**** Available data ****

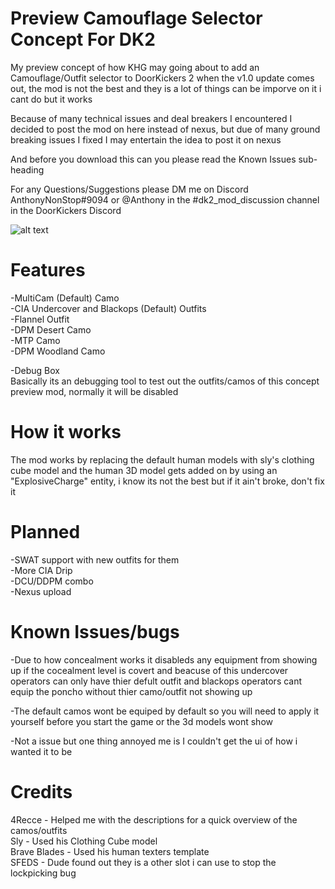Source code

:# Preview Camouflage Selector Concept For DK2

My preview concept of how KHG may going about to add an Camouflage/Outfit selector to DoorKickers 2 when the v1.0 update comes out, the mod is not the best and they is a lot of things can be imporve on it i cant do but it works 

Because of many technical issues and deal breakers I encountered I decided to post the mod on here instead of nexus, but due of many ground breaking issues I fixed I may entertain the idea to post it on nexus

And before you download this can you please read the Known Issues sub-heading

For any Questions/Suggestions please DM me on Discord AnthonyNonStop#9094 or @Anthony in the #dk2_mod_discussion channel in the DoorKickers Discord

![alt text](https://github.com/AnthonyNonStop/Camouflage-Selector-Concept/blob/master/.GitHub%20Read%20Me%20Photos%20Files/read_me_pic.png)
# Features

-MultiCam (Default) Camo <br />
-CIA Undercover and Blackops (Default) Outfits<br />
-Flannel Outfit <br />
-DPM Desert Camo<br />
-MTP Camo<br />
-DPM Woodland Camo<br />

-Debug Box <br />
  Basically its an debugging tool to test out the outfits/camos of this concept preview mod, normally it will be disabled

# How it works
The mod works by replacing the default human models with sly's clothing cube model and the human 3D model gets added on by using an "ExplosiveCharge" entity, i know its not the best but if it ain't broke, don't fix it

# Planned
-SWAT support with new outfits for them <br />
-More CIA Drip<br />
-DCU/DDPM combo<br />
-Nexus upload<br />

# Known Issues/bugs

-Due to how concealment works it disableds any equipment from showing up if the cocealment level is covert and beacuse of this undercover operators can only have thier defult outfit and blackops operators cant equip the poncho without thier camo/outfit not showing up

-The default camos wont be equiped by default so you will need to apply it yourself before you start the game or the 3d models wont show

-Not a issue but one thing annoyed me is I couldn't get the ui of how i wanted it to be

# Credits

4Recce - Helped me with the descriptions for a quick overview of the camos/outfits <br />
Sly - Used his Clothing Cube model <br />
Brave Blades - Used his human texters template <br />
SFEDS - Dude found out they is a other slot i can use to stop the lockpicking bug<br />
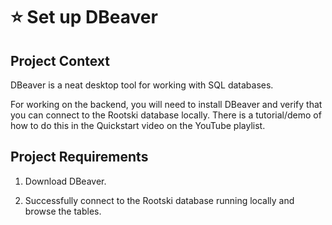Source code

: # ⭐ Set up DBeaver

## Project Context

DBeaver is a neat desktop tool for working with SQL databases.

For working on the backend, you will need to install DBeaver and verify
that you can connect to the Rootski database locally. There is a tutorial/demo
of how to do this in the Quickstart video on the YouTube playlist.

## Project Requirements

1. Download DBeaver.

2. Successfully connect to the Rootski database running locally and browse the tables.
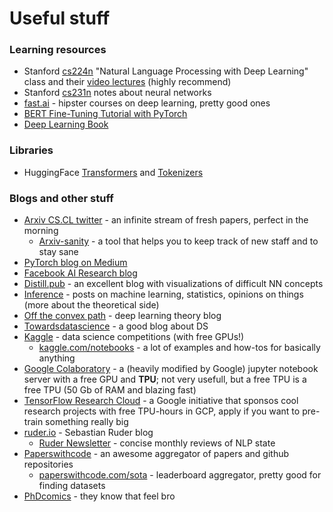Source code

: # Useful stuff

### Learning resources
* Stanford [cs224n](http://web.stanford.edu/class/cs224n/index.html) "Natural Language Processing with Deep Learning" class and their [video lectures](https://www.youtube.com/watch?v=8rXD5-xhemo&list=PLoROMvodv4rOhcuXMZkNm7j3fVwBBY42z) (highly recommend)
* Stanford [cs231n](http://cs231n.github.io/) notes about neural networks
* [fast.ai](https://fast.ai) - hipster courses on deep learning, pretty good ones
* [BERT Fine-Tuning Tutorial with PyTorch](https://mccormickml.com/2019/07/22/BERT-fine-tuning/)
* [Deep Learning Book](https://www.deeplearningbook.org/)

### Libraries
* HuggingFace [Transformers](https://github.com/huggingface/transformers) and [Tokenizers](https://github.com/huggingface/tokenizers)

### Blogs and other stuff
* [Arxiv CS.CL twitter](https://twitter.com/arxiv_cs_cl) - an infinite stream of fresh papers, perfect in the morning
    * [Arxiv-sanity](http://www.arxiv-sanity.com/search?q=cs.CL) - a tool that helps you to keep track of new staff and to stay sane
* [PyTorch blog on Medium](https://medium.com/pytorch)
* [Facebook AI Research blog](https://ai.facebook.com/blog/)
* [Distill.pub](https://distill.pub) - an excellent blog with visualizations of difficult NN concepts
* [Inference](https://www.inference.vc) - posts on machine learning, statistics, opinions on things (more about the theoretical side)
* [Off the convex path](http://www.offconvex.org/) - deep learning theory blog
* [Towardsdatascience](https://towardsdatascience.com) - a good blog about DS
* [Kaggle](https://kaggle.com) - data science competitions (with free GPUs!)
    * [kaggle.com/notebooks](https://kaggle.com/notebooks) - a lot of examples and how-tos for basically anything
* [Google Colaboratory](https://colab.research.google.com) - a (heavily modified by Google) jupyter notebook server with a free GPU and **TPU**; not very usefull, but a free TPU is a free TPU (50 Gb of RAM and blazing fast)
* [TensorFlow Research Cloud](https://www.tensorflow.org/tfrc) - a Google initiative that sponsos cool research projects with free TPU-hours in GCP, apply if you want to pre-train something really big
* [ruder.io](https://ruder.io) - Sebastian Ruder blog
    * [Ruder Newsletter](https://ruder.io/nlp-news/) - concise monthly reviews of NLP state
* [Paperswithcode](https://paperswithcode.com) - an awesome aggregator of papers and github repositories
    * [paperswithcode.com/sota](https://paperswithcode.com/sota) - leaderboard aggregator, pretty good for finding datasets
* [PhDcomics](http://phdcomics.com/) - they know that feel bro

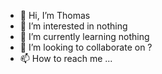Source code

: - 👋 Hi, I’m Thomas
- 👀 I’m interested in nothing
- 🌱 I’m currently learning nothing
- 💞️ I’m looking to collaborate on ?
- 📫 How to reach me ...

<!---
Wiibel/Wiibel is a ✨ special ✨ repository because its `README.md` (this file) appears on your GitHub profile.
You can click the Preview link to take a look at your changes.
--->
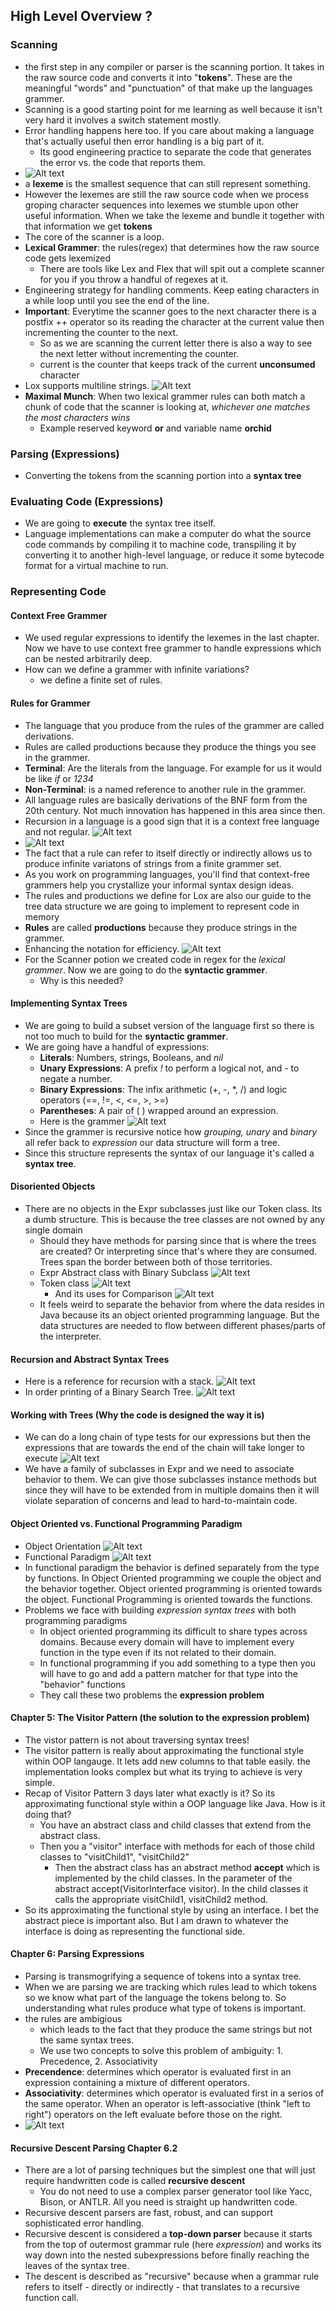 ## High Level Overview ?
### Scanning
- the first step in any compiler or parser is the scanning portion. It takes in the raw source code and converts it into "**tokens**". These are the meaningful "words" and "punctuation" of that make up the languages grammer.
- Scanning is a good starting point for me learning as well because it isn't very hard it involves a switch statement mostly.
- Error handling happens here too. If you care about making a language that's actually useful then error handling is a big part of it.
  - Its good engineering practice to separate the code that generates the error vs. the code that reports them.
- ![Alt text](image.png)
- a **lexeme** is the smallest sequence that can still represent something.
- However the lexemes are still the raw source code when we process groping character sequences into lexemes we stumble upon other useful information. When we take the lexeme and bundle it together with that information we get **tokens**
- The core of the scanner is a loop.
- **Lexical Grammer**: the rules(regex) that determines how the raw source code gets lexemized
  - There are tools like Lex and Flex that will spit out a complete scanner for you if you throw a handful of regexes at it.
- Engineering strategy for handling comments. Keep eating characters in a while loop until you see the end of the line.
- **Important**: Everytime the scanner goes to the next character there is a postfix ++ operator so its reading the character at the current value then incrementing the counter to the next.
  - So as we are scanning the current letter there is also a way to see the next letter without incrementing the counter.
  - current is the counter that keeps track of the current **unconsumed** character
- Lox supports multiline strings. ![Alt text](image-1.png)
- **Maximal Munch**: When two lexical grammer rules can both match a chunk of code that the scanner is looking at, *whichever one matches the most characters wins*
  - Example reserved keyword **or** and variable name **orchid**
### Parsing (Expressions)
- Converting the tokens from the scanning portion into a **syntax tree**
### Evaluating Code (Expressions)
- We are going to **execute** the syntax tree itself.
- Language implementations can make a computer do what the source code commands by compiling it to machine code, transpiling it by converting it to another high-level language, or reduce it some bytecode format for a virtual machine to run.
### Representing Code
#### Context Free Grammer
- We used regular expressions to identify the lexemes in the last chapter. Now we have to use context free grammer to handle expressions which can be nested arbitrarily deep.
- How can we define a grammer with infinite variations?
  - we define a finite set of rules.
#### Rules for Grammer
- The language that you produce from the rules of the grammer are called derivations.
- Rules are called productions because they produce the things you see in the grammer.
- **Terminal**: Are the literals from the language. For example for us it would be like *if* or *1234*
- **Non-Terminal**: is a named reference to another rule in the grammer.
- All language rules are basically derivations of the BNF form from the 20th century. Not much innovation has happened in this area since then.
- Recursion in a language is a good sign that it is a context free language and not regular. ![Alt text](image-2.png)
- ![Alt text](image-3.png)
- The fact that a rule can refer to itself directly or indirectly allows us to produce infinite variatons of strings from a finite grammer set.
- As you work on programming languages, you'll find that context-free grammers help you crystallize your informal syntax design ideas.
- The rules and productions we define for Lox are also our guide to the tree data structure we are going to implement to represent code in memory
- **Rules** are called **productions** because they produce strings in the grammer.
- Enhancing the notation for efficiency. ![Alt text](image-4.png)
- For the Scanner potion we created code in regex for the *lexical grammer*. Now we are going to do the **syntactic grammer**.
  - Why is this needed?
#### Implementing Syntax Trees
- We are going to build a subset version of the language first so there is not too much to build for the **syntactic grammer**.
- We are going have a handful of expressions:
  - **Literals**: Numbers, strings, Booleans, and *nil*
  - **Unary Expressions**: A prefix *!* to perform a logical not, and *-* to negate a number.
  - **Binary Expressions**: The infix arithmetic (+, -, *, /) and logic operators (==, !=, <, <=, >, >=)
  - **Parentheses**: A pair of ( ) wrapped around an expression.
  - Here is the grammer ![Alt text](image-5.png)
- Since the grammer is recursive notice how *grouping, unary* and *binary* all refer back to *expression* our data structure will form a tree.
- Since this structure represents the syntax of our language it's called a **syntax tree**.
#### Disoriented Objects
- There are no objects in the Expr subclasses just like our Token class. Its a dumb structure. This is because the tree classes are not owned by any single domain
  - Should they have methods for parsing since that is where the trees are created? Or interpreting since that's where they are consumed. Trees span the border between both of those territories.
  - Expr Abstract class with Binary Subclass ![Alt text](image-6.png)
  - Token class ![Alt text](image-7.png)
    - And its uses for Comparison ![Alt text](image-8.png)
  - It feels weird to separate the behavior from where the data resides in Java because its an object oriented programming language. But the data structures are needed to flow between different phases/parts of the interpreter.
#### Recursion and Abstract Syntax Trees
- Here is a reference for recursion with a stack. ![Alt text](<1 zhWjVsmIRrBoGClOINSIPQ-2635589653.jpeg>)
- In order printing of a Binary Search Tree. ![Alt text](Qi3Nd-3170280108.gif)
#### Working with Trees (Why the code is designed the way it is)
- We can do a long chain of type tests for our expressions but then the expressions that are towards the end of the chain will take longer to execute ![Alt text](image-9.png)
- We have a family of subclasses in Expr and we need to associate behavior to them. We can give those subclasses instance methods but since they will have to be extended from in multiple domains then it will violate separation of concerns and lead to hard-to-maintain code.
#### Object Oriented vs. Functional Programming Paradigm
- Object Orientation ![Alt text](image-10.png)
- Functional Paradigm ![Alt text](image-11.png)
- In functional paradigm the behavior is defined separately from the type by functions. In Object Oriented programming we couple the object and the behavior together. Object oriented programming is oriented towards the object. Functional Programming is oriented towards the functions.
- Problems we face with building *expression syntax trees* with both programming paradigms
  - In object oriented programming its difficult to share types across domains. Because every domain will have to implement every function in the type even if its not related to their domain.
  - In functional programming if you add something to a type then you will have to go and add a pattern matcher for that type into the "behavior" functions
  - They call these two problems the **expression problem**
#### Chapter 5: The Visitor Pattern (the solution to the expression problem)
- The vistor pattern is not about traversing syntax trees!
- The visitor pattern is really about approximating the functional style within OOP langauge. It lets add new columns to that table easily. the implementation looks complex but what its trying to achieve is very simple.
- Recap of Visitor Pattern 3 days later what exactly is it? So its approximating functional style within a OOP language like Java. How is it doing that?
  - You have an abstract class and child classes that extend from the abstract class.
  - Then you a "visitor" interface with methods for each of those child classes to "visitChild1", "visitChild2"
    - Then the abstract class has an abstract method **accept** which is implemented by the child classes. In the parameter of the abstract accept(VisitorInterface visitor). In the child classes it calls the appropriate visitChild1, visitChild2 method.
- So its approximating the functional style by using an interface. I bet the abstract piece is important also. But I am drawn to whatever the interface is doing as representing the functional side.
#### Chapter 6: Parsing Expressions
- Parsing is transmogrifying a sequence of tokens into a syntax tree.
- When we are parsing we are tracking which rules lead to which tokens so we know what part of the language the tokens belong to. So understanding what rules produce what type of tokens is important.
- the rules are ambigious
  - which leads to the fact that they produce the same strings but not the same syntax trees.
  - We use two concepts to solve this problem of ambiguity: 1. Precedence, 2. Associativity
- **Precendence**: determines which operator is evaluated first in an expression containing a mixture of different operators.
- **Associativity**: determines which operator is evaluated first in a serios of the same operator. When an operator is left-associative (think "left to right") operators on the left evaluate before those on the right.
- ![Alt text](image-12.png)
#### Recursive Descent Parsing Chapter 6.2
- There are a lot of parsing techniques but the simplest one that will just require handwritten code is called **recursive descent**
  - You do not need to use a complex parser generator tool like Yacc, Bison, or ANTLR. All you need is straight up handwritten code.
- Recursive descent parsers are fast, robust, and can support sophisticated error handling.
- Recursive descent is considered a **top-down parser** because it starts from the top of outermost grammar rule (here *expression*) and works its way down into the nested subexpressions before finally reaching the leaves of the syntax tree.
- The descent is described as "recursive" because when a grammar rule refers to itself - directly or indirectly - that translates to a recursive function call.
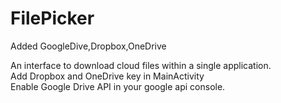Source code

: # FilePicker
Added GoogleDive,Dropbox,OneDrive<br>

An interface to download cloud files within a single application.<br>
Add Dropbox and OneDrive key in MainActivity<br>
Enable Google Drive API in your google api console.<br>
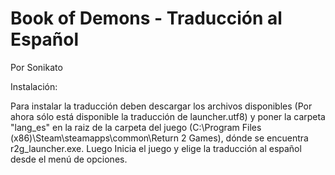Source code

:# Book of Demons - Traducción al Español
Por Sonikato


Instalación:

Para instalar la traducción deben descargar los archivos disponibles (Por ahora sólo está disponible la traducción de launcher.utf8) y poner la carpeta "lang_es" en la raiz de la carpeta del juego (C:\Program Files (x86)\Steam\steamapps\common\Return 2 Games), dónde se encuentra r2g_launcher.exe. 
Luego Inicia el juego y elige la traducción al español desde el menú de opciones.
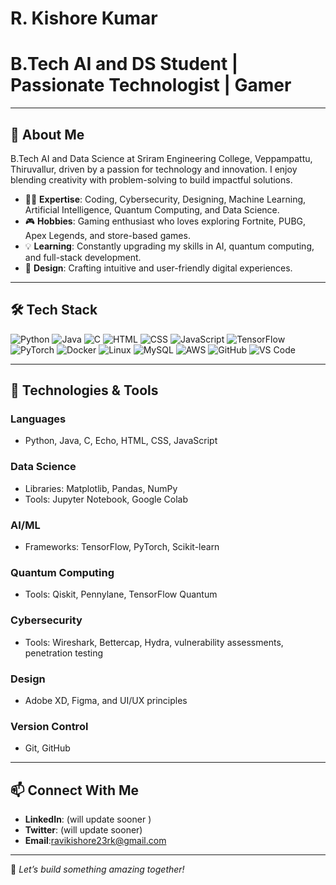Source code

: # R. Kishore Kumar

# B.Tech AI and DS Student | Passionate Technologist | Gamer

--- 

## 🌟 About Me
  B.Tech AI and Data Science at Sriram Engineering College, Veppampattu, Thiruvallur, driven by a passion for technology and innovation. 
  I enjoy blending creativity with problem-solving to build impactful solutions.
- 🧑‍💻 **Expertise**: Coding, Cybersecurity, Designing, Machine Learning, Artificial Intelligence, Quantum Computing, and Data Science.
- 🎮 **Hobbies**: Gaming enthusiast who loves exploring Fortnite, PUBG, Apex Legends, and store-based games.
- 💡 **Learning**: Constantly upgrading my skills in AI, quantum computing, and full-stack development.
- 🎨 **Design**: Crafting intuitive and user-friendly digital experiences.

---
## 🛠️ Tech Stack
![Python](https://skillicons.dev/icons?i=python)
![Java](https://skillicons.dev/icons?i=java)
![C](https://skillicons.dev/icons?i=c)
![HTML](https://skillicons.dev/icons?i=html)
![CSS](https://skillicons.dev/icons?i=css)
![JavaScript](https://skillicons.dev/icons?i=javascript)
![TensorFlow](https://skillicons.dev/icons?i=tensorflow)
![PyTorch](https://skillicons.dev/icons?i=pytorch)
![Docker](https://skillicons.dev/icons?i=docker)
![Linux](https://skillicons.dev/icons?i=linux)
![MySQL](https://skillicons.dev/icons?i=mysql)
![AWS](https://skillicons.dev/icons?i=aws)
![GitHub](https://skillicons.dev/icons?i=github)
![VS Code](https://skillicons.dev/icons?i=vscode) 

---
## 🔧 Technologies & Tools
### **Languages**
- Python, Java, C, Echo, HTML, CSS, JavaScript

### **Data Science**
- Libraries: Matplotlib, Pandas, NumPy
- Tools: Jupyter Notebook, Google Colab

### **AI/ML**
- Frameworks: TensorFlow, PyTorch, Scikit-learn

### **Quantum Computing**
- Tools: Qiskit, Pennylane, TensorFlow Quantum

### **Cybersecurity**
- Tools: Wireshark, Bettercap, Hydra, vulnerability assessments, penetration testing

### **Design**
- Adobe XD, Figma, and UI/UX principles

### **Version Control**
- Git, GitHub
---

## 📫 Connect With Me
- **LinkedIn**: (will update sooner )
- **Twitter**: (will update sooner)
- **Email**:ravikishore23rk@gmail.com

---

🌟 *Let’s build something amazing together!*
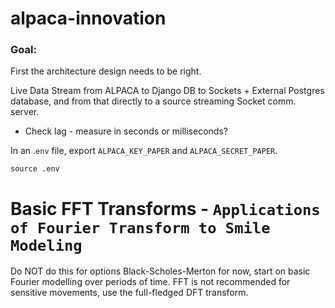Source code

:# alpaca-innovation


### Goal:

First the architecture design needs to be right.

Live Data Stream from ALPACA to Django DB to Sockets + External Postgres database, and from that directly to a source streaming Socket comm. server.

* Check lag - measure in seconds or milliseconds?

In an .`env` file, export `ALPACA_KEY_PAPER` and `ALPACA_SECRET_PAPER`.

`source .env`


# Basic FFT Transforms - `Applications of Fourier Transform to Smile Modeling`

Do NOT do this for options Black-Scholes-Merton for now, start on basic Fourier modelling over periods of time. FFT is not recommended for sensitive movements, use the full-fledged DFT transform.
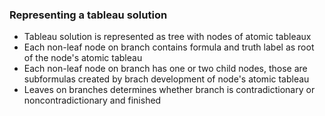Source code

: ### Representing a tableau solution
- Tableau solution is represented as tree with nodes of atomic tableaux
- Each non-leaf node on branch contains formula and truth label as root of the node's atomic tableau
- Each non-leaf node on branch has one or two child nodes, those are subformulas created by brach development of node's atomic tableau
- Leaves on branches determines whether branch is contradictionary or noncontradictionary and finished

****

Activity: In the records, locate each line holding the string "functions" and copy it.

Written reply:
- In functional paradigm the behavior is defined separately from the type by functions. In Object Oriented programming we couple the object and the behavior together. Object oriented programming is oriented towards the object. Functional Programming is oriented towards the functions.
  - In functional programming if you add something to a type then you will have to go and add a pattern matcher for that type into the "behavior" functions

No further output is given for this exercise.